# Your task:
Every line from the one containing "#### My first APE run" to the end of the records below, written out word for word, is the whole answer.

# Input data:
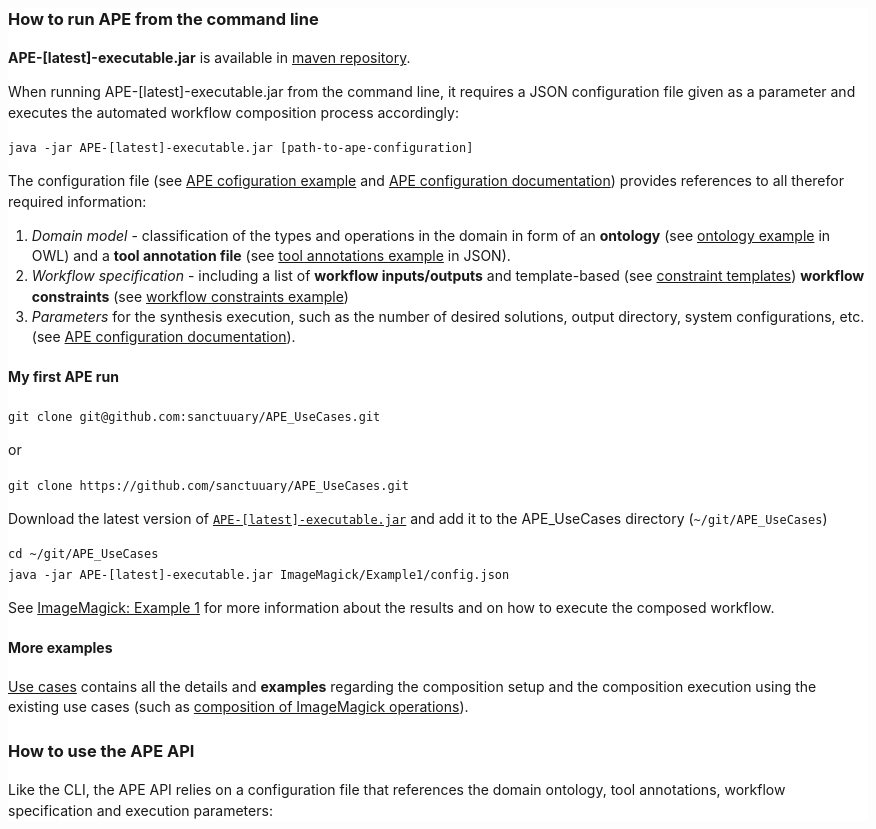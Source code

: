 ### How to run APE from the command line
**APE-[latest]-executable.jar** is available in [maven repository](https://mvnrepository.com/artifact/io.github.sanctuuary/APE/latest).

When running APE-[latest]-executable.jar from the command line, it requires a JSON configuration file given as a parameter and executes the automated workflow composition process accordingly:
```shell
java -jar APE-[latest]-executable.jar [path-to-ape-configuration]
```

The configuration file (see [APE cofiguration example](https://github.com/sanctuuary/APE_UseCases/blob/master/ImageMagick/Example1/config.json) and [APE configuration documentation](https://github.com/sanctuuary/APE_UseCases#configuration-file)) provides references to all therefor required information:
1. *Domain model* - classification of the types and operations in the domain in form of an **ontology** (see [ontology example](https://github.com/sanctuuary/APE_UseCases/blob/master/ImageMagick/imagemagick_taxonomy.owl) in OWL) and a **tool annotation file** (see [tool annotations example](https://github.com/sanctuuary/APE_UseCases/blob/master/ImageMagick/tool_annotations.json) in JSON).
2. *Workflow specification* - including a list of **workflow inputs/outputs** and template-based (see [constraint templates](https://github.com/sanctuuary/APE_UseCases/blob/master/ImageMagick/Example1/constraint_templates.json)) **workflow constraints** (see [workflow constraints example](https://github.com/sanctuuary/APE_UseCases/blob/master/ImageMagick/Example1/constraints.json))
3. *Parameters* for the synthesis execution, such as the number of desired solutions, output directory, system configurations, etc. (see [APE configuration documentation](https://github.com/sanctuuary/APE_UseCases#configuration-file)).

#### My first APE run

```shell
git clone git@github.com:sanctuuary/APE_UseCases.git
```
or
```shell
git clone https://github.com/sanctuuary/APE_UseCases.git
```
Download the latest version of [`APE-[latest]-executable.jar`](https://repo.maven.apache.org/maven2/io/github/sanctuuary/APE/2.0.0/APE-2.0.0-executable.jar) and add it to the APE_UseCases directory (`~/git/APE_UseCases`)
```shell
cd ~/git/APE_UseCases
java -jar APE-[latest]-executable.jar ImageMagick/Example1/config.json
```
See [ImageMagick: Example 1](https://github.com/sanctuuary/APE_UseCases/tree/master/ImageMagick/Example1) for more information about the results and on how to execute the composed workflow.

#### More examples
[Use cases](https://github.com/sanctuuary/APE_UseCases/) contains all the details and **examples** regarding the composition setup and the composition execution using the existing use cases (such as [composition of ImageMagick operations](https://github.com/sanctuuary/APE_UseCases/tree/master/ImageMagick)).

### How to use the APE API

Like the CLI, the APE API relies on a configuration file that references the domain ontology, tool annotations, workflow specification and execution parameters:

# Result of the exercise:
#### My first APE run

```shell
git clone git@github.com:sanctuuary/APE_UseCases.git
```
or
```shell
git clone https://github.com/sanctuuary/APE_UseCases.git
```
Download the latest version of [`APE-[latest]-executable.jar`](https://repo.maven.apache.org/maven2/io/github/sanctuuary/APE/2.0.0/APE-2.0.0-executable.jar) and add it to the APE_UseCases directory (`~/git/APE_UseCases`)
```shell
cd ~/git/APE_UseCases
java -jar APE-[latest]-executable.jar ImageMagick/Example1/config.json
```
See [ImageMagick: Example 1](https://github.com/sanctuuary/APE_UseCases/tree/master/ImageMagick/Example1) for more information about the results and on how to execute the composed workflow.

#### More examples
[Use cases](https://github.com/sanctuuary/APE_UseCases/) contains all the details and **examples** regarding the composition setup and the composition execution using the existing use cases (such as [composition of ImageMagick operations](https://github.com/sanctuuary/APE_UseCases/tree/master/ImageMagick)).

### How to use the APE API

Like the CLI, the APE API relies on a configuration file that references the domain ontology, tool annotations, workflow specification and execution parameters:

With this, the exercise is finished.